[DATA EXTRACT — start]

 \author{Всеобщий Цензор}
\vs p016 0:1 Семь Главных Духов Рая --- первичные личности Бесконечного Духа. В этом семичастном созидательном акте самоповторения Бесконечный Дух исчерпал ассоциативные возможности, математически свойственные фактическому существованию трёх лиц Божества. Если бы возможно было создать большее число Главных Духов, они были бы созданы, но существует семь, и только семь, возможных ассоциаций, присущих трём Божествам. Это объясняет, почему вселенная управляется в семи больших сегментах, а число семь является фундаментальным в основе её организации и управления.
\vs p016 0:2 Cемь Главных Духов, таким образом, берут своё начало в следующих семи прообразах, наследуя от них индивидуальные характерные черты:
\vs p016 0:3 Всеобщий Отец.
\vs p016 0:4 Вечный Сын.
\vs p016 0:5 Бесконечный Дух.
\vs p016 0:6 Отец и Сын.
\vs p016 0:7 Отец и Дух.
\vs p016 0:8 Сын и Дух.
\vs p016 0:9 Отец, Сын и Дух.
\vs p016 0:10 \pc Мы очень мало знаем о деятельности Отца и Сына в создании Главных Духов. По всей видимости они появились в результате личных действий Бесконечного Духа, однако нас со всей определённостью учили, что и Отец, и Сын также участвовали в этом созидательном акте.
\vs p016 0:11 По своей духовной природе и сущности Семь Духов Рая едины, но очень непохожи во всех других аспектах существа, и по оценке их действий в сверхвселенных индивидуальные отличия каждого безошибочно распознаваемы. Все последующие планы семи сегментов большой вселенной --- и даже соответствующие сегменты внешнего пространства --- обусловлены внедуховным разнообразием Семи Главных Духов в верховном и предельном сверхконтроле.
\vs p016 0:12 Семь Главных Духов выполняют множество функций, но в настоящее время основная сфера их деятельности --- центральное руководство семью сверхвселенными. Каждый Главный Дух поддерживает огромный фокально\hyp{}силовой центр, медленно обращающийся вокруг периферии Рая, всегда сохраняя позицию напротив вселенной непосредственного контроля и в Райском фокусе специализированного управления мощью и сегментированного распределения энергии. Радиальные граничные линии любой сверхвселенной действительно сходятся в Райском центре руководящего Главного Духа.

[DATA EXTRACT — finish]

TASK REQUIREMENTS =>
Search the entries above for "действий". Return every line that has it.

TASK OUTPUT =>
\vs p016 0:10 \pc Мы очень мало знаем о деятельности Отца и Сына в создании Главных Духов. По всей видимости они появились в результате личных действий Бесконечного Духа, однако нас со всей определённостью учили, что и Отец, и Сын также участвовали в этом созидательном акте.
\vs p016 0:11 По своей духовной природе и сущности Семь Духов Рая едины, но очень непохожи во всех других аспектах существа, и по оценке их действий в сверхвселенных индивидуальные отличия каждого безошибочно распознаваемы. Все последующие планы семи сегментов большой вселенной --- и даже соответствующие сегменты внешнего пространства --- обусловлены внедуховным разнообразием Семи Главных Духов в верховном и предельном сверхконтроле.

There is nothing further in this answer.